Alignment, trimming, and tree building¶
Each marker's query-plus-reference set is aligned with pyfamsa 0.5.3 and trimmed with pytrimal 0.8.5 to drop poorly aligned columns. GVClass then infers one tree per marker. The default builder is VeryFastTree 4.0.4.1, fast enough to run a tree for every marker on every query. On request (--tree-method iqtree) it switches to IQ-TREE 3.1.2 under the Q.pfam+R10+F model, which is slower and more thorough. Per-marker gene trees always run in --fast mode, where they act as nearest-neighbour scaffolds rather than publication phylogenies. The tune speed and accuracy guide covers when each builder pays off.

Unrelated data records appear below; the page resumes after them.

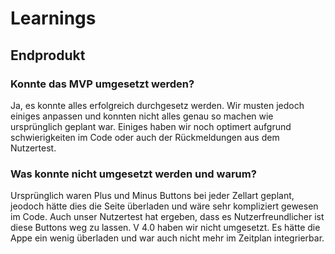 # Learnings

## Endprodukt

### Konnte das MVP umgesetzt werden?
Ja, es konnte alles erfolgreich durchgesetz werden. Wir musten jedoch einiges anpassen und konnten nicht alles genau so machen wie ursprünglich geplant war. Einiges haben wir noch optimert aufgrund schwierigkeiten im Code oder auch der Rückmeldungen aus dem Nutzertest.

### Was konnte nicht umgesetzt werden und warum?
Ursprünglich waren Plus und Minus Buttons bei jeder Zellart geplant, jeodoch hätte dies die Seite überladen und wäre sehr kompliziert gewesen im Code. Auch unser Nutzertest hat ergeben, dass es Nutzerfreundlicher ist diese Buttons weg zu lassen. 
V 4.0 haben wir nicht umgesetzt. Es hätte die Appe ein wenig überladen und war auch nicht mehr im Zeitplan integrierbar. 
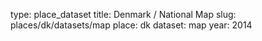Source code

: type: place_dataset
title: Denmark / National Map
slug: places/dk/datasets/map
place: dk
dataset: map
year: 2014
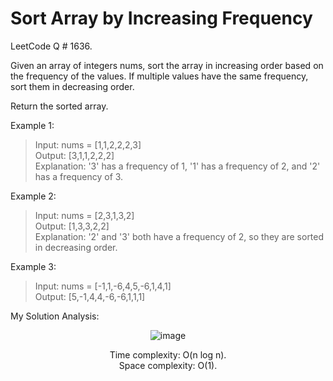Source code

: # Sort Array by Increasing Frequency

LeetCode Q # 1636.

Given an array of integers nums, sort the array in increasing order based on the frequency of the values. If multiple values have the same frequency, sort them in decreasing order.

Return the sorted array.

Example 1:

> Input: nums = [1,1,2,2,2,3]</br>
> Output: [3,1,1,2,2,2]</br>
> Explanation: '3' has a frequency of 1, '1' has a frequency of 2, and '2' has a frequency of 3.

Example 2:

> Input: nums = [2,3,1,3,2]</br>
> Output: [1,3,3,2,2]</br>
> Explanation: '2' and '3' both have a frequency of 2, so they are sorted in decreasing order.

Example 3:

> Input: nums = [-1,1,-6,4,5,-6,1,4,1]</br>
> Output: [5,-1,4,4,-6,-6,1,1,1]

My Solution Analysis:

<div align = "center">

  ![image](https://github.com/user-attachments/assets/53b831b7-c0a8-48e6-92d8-7b5f14e117d2)

  Time complexity: O(n log n).</br>Space complexity: O(1).
</div>
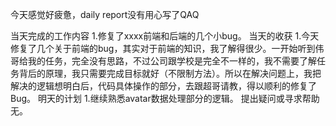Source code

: 今天感觉好疲惫，daily report没有用心写了QAQ

当天完成的工作内容
1.修复了xxxx前端和后端的几个小bug。
当天的收获
1.今天修复了几个关于前端的bug，其实对于前端的知识，我了解得很少。一开始听到伟哥给我的任务，完全没有思路，不过公司跟学校是完全不一样的，我不需要了解任务背后的原理，我只需要完成目标就好（不限制方法）。所以在解决问题上，我把解决的逻辑想明白后，代码具体操作的部分，去跟超哥请教，得以顺利的修复了Bug。
明天的计划
1.继续熟悉avatar数据处理部分的逻辑。
提出疑问或寻求帮助
无。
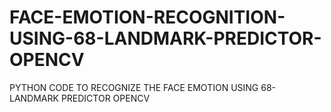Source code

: # FACE-EMOTION-RECOGNITION-USING-68-LANDMARK-PREDICTOR-OPENCV
PYTHON CODE TO RECOGNIZE THE FACE EMOTION USING 68-LANDMARK PREDICTOR OPENCV
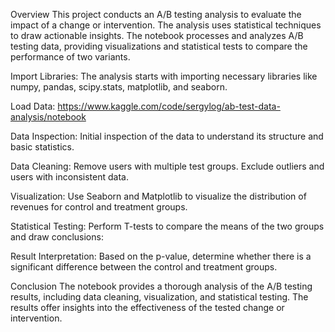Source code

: Overview
This project conducts an A/B testing analysis to evaluate the impact of a change or intervention. The analysis uses statistical techniques to draw actionable insights. The notebook processes and analyzes A/B testing data, providing visualizations and statistical tests to compare the performance of two variants.

Import Libraries:
The analysis starts with importing necessary libraries like numpy, pandas, scipy.stats, matplotlib, and seaborn.

Load Data:
https://www.kaggle.com/code/sergylog/ab-test-data-analysis/notebook

Data Inspection:
Initial inspection of the data to understand its structure and basic statistics.

Data Cleaning:
Remove users with multiple test groups.
Exclude outliers and users with inconsistent data.

Visualization:
Use Seaborn and Matplotlib to visualize the distribution of revenues for control and treatment groups.

Statistical Testing:
Perform T-tests to compare the means of the two groups and draw conclusions:

Result Interpretation:
Based on the p-value, determine whether there is a significant difference between the control and treatment groups.

Conclusion
The notebook provides a thorough analysis of the A/B testing results, including data cleaning, visualization, and statistical testing. The results offer insights into the effectiveness of the tested change or intervention.
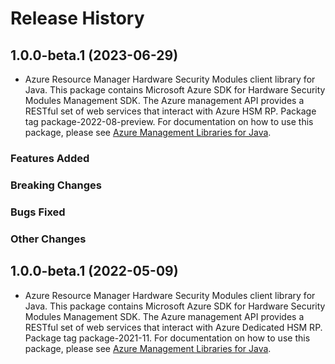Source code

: # Release History

## 1.0.0-beta.1 (2023-06-29)

- Azure Resource Manager Hardware Security Modules client library for Java. This package contains Microsoft Azure SDK for Hardware Security Modules Management SDK. The Azure management API provides a RESTful set of web services that interact with Azure HSM RP. Package tag package-2022-08-preview. For documentation on how to use this package, please see [Azure Management Libraries for Java](https://aka.ms/azsdk/java/mgmt).

### Features Added

### Breaking Changes

### Bugs Fixed

### Other Changes

## 1.0.0-beta.1 (2022-05-09)

- Azure Resource Manager Hardware Security Modules client library for Java. This package contains Microsoft Azure SDK for Hardware Security Modules Management SDK. The Azure management API provides a RESTful set of web services that interact with Azure Dedicated HSM RP. Package tag package-2021-11. For documentation on how to use this package, please see [Azure Management Libraries for Java](https://aka.ms/azsdk/java/mgmt).
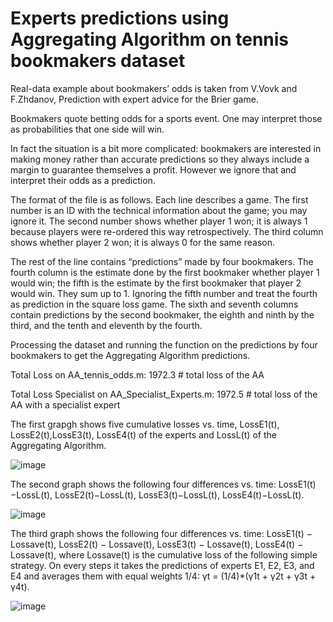 # Experts predictions using Aggregating Algorithm on tennis bookmakers dataset

Real-data example about bookmakers’ odds is taken from V.Vovk and F.Zhdanov, Prediction with expert advice for the Brier game.

Bookmakers quote betting odds for a sports event. One may interpret those as probabilities that one side will win.

In fact the situation is a bit more complicated: bookmakers are interested in making money rather than accurate predictions so they always include a margin to guarantee themselves a profit. However we ignore that and interpret their odds as a prediction.

The format of the file is as follows. Each line describes a game. The first number is an ID with the technical information about the game; you may ignore it. The second number shows whether player 1 won; it is always 1 because players were re-ordered this way retrospectively. The third column shows whether player 2 won; it is always 0 for the same reason.

The rest of the line contains “predictions” made by four bookmakers.
The fourth column is the estimate done by the first bookmaker whether player 1 would win; the fifth is the estimate by the first bookmaker that player 2 would win.
They sum up to 1. Ignoring the fifth number and treat the fourth as prediction in the square loss game.
The sixth and seventh columns contain predictions by the second bookmaker, the eighth and ninth by the third, and the tenth and eleventh by the fourth.

Processing the dataset and running the function on the predictions by four bookmakers to get the Aggregating Algorithm predictions.

Total Loss on AA_tennis_odds.m: 1972.3 # total loss of the AA

Total Loss Specialist on AA_Specialist_Experts.m: 1972.5 # total loss of the AA with a specialist expert

The first grapgh shows five cumulative losses vs. time, LossE1(t), LossE2(t),LossE3(t), LossE4(t) of the experts and LossL(t) of the Aggregating Algorithm.

![image](https://user-images.githubusercontent.com/43922347/125491989-6a605f20-0622-4a3d-8e0d-25b18e367e1f.png)

The second graph shows the following four differences vs. time: LossE1(t)−LossL(t), LossE2(t)−LossL(t), LossE3(t)−LossL(t), LossE4(t)−LossL(t).

![image](https://user-images.githubusercontent.com/43922347/125492057-f9c886f4-1426-4b5f-9ff3-53f424b9575f.png)

The third graph shows the following four differences vs. time: LossE1(t) − Lossave(t), LossE2(t) − Lossave(t), LossE3(t) − Lossave(t), LossE4(t) − Lossave(t), where Lossave(t) is the cumulative loss of the following simple strategy. On every steps it takes the predictions of experts E1, E2, E3, and E4 and averages them with equal weights 1/4: γt = (1/4)*(γ1t + γ2t + γ3t + γ4t).

![image](https://user-images.githubusercontent.com/43922347/125492132-d5e15940-b3a0-44d2-8e61-36cf8af1753f.png)

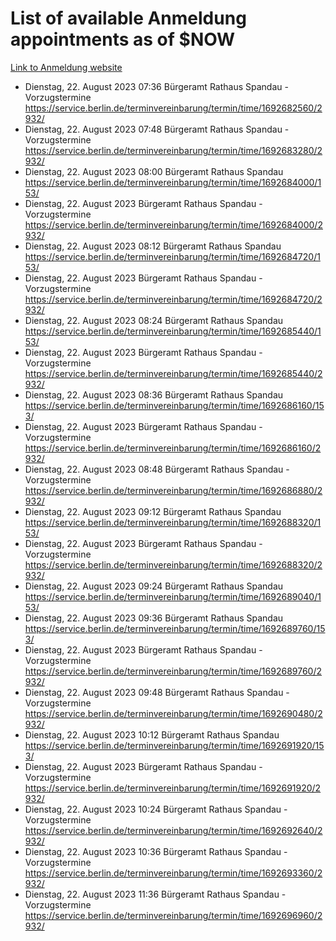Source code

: # List of available Anmeldung appointments as of $NOW
[Link to Anmeldung website](https://service.berlin.de/terminvereinbarung/termin/tag.php?termin=1&anliegen[]=120686&dienstleisterlist=122210,122217,327316,122219,327312,122227,327314,122231,327346,122243,327348,122254,122252,329742,122260,329745,122262,329748,122271,327278,122273,327274,122277,327276,330436,122280,327294,122282,327290,122284,327292,122291,327270,122285,327266,122286,327264,122296,327268,150230,329760,122297,327286,122294,327284,122312,329763,122314,329775,122304,327330,122311,327334,122309,327332,317869,122281,327352,122279,329772,122283,122276,327324,122274,327326,122267,329766,122246,327318,122251,327320,122257,327322,122208,327298,122226,327300&herkunft=http%3A%2F%2Fservice.berlin.de%2Fdienstleistung%2F120686%2F)
- Dienstag, 22. August 2023 07:36 Bürgeramt Rathaus Spandau - Vorzugstermine https://service.berlin.de/terminvereinbarung/termin/time/1692682560/2932/
- Dienstag, 22. August 2023 07:48 Bürgeramt Rathaus Spandau - Vorzugstermine https://service.berlin.de/terminvereinbarung/termin/time/1692683280/2932/
- Dienstag, 22. August 2023 08:00 Bürgeramt Rathaus Spandau https://service.berlin.de/terminvereinbarung/termin/time/1692684000/153/
- Dienstag, 22. August 2023  Bürgeramt Rathaus Spandau - Vorzugstermine https://service.berlin.de/terminvereinbarung/termin/time/1692684000/2932/
- Dienstag, 22. August 2023 08:12 Bürgeramt Rathaus Spandau https://service.berlin.de/terminvereinbarung/termin/time/1692684720/153/
- Dienstag, 22. August 2023  Bürgeramt Rathaus Spandau - Vorzugstermine https://service.berlin.de/terminvereinbarung/termin/time/1692684720/2932/
- Dienstag, 22. August 2023 08:24 Bürgeramt Rathaus Spandau https://service.berlin.de/terminvereinbarung/termin/time/1692685440/153/
- Dienstag, 22. August 2023  Bürgeramt Rathaus Spandau - Vorzugstermine https://service.berlin.de/terminvereinbarung/termin/time/1692685440/2932/
- Dienstag, 22. August 2023 08:36 Bürgeramt Rathaus Spandau https://service.berlin.de/terminvereinbarung/termin/time/1692686160/153/
- Dienstag, 22. August 2023  Bürgeramt Rathaus Spandau - Vorzugstermine https://service.berlin.de/terminvereinbarung/termin/time/1692686160/2932/
- Dienstag, 22. August 2023 08:48 Bürgeramt Rathaus Spandau - Vorzugstermine https://service.berlin.de/terminvereinbarung/termin/time/1692686880/2932/
- Dienstag, 22. August 2023 09:12 Bürgeramt Rathaus Spandau https://service.berlin.de/terminvereinbarung/termin/time/1692688320/153/
- Dienstag, 22. August 2023  Bürgeramt Rathaus Spandau - Vorzugstermine https://service.berlin.de/terminvereinbarung/termin/time/1692688320/2932/
- Dienstag, 22. August 2023 09:24 Bürgeramt Rathaus Spandau https://service.berlin.de/terminvereinbarung/termin/time/1692689040/153/
- Dienstag, 22. August 2023 09:36 Bürgeramt Rathaus Spandau https://service.berlin.de/terminvereinbarung/termin/time/1692689760/153/
- Dienstag, 22. August 2023  Bürgeramt Rathaus Spandau - Vorzugstermine https://service.berlin.de/terminvereinbarung/termin/time/1692689760/2932/
- Dienstag, 22. August 2023 09:48 Bürgeramt Rathaus Spandau - Vorzugstermine https://service.berlin.de/terminvereinbarung/termin/time/1692690480/2932/
- Dienstag, 22. August 2023 10:12 Bürgeramt Rathaus Spandau https://service.berlin.de/terminvereinbarung/termin/time/1692691920/153/
- Dienstag, 22. August 2023  Bürgeramt Rathaus Spandau - Vorzugstermine https://service.berlin.de/terminvereinbarung/termin/time/1692691920/2932/
- Dienstag, 22. August 2023 10:24 Bürgeramt Rathaus Spandau - Vorzugstermine https://service.berlin.de/terminvereinbarung/termin/time/1692692640/2932/
- Dienstag, 22. August 2023 10:36 Bürgeramt Rathaus Spandau - Vorzugstermine https://service.berlin.de/terminvereinbarung/termin/time/1692693360/2932/
- Dienstag, 22. August 2023 11:36 Bürgeramt Rathaus Spandau - Vorzugstermine https://service.berlin.de/terminvereinbarung/termin/time/1692696960/2932/
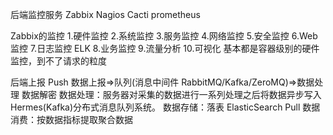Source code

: 
后端监控服务
Zabbix Nagios Cacti prometheus

Zabbix的监控
1.硬件监控
2.系统监控
3.服务监控
4.网络监控
5.安全监控
6.Web监控
7.日志监控
  ELK
8.业务监控
9.流量分析
10.可视化
基本都是容器级别的硬件监控，到不了请求的粒度




后端上报
Push
数据上报=>队列(消息中间件 RabbitMQ/Kafka/ZeroMQ)=>数据处理
数据解密
数据处理：服务器对采集的数据进行一系列处理之后将数据异步写入Hermes(Kafka)分布式消息队列系统。
数据存储：落表 ElasticSearch
Pull
数据消费：按数据指标提取聚合数据

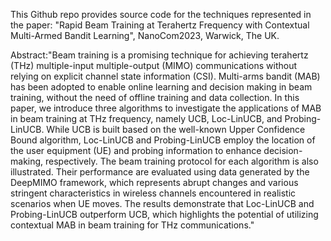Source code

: This Github repo provides source code for the techniques represented in the paper: "Rapid Beam Training at Terahertz Frequency with Contextual Multi-Armed Bandit Learning", NanoCom2023, Warwick, The UK.

Abstract:"Beam training is a promising technique for achieving terahertz (THz) multiple-input multiple-output (MIMO) communications without relying on explicit channel state information (CSI). Multi-arms bandit (MAB) has been adopted to enable online learning and decision making in beam training, without the need of offline training and data collection. In this paper, we introduce three algorithms to investigate the applications of MAB in beam training at THz frequency, namely UCB, Loc-LinUCB, and Probing-LinUCB. While UCB is built based on the well-known Upper Confidence Bound algorithm, Loc-LinUCB and Probing-LinUCB employ the location of the user equipment (UE) and probing information to enhance decision-making, respectively. The beam training protocol for each algorithm is also illustrated. Their performance are evaluated using data generated by the DeepMIMO framework, which represents abrupt changes and various stringent characteristics in wireless channels encountered in realistic scenarios when UE moves. The results demonstrate that Loc-LinUCB and Probing-LinUCB outperform UCB, which highlights the potential of utilizing contextual MAB in beam training for THz communications."
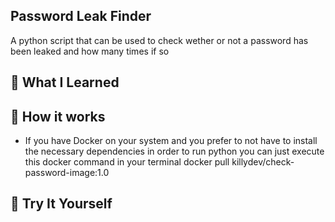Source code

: ## Password Leak Finder
A python script that can be used to check wether or not a password has been leaked and how many times if so


## 🌟 What I Learned



## 🚀 How it works

- If you have Docker on your system and you prefer to not have to install the necessary dependencies in order to run python you can just execute this docker command in your terminal
        docker pull killydev/check-password-image:1.0


## 🛫 Try It Yourself

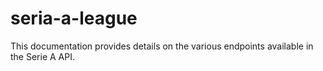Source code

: # seria-a-league
This documentation provides details on the various endpoints available in the Serie A API.
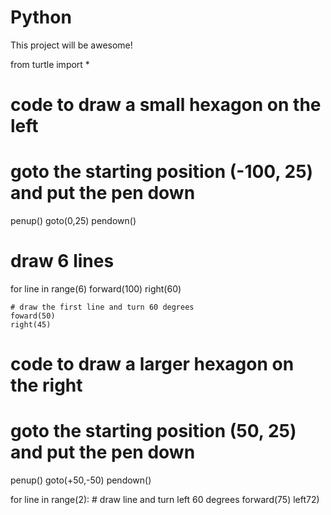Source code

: # Python

This project will be awesome!

from turtle import *

#
# code to draw a small hexagon on the left
#


# goto the starting position (-100, 25) and put the pen down
penup()
goto(0,25)
pendown()

# draw 6 lines
for line in range(6)
   forward(100)
   right(60)
    
    # draw the first line and turn 60 degrees
    foward(50)
    right(45)
    

#
# code to draw a larger hexagon on the right
#

# goto the starting position (50, 25) and put the pen down
penup()
goto(+50,-50)
pendown()

for line in range(2):
    # draw line and turn left 60 degrees
    forward(75)
    left72)


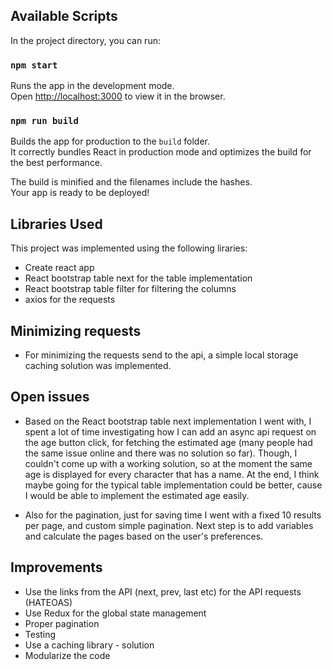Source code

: ## Available Scripts

In the project directory, you can run:

### `npm start`

Runs the app in the development mode.\
Open [http://localhost:3000](http://localhost:3000) to view it in the browser.

### `npm run build`

Builds the app for production to the `build` folder.\
It correctly bundles React in production mode and optimizes the build for the best performance.

The build is minified and the filenames include the hashes.\
Your app is ready to be deployed!

## Libraries Used

This project was implemented using the following liraries:

- Create react app
- React bootstrap table next for the table implementation
- React bootstrap table filter for filtering the columns
- axios for the requests

## Minimizing requests

- For minimizing the requests send to the api, a simple local storage caching solution was implemented.

## Open issues

- Based on the React bootstrap table next implementation I went with, I spent a lot of time investigating how I can add an async api request on the age button click, for fetching the estimated age (many people had the same issue online and there was no solution so far). Though, I couldn't come up with a working solution, so at the moment the same age is displayed for every character that has a name.
  At the end, I think maybe going for the typical table implementation could be better, cause I would be able to implement the estimated age easily.

- Also for the pagination, just for saving time I went with a fixed 10 results per page, and custom simple pagination. Next step is to add variables and calculate the pages based on the user's preferences.

## Improvements

- Use the links from the API (next, prev, last etc) for the API requests (HATEOAS)
- Use Redux for the global state management
- Proper pagination
- Testing
- Use a caching library - solution
- Modularize the code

Nearest neighbours and the majority vote¶
From each marker tree, GVClass reads the nearest reference neighbour of the query and the distance to it. One marker casts one vote: the taxonomy of its closest reference. Across all of a query's markers, GVClass takes a majority vote at each rank, writing the result to taxonomy_majority together with per-rank taxon counts and an average distance. A taxonomy_confidence flag records how well the vote held: high when every emitted rank cleared its distinct-marker threshold, or one or more of low_support, reduced_fastmode, and no_support when it did not. This per-marker majority is the default route; an opt-in concatenated-marker species tree (--species-tree) adds a genome-level placement on top.
The same per-marker evidence drives quality control. Completeness comes from a novelty-aware model that estimates the fraction of the expected genome recovered for the assigned lineage, and contamination from a trained model (extra_trees_v1). Notably, the eukaryote-like genes giant viruses acquire by horizontal transfer are not scored as contamination; the cellular signal is restricted to the BUSCO and UNI56 translation-machinery markers that giant viruses obligately lack. All of it lands in gvclass_summary.tsv. The taxonomy and quality metrics pages explain how to read these fields, and the output reference documents every column.
Why GVClass is conservative¶
The choice that shapes every result is placement before voting. Together, per-marker phylogenetic placement and a majority vote across markers make the pipeline conservative by construction: a rank is emitted only when independent marker trees agree on it. That agreement is easy to reach at the level of domain and family, where GVOGs are deeply conserved and reference sampling is dense. It thins out toward genus and species, where a query is often the first of its kind and a single nearby reference can dominate. Consistent with this, GVClass treats its domain-to-family calls as reliable taxonomy and reads its genus and species fields as a nearest-reference label, not a formal ICTV assignment.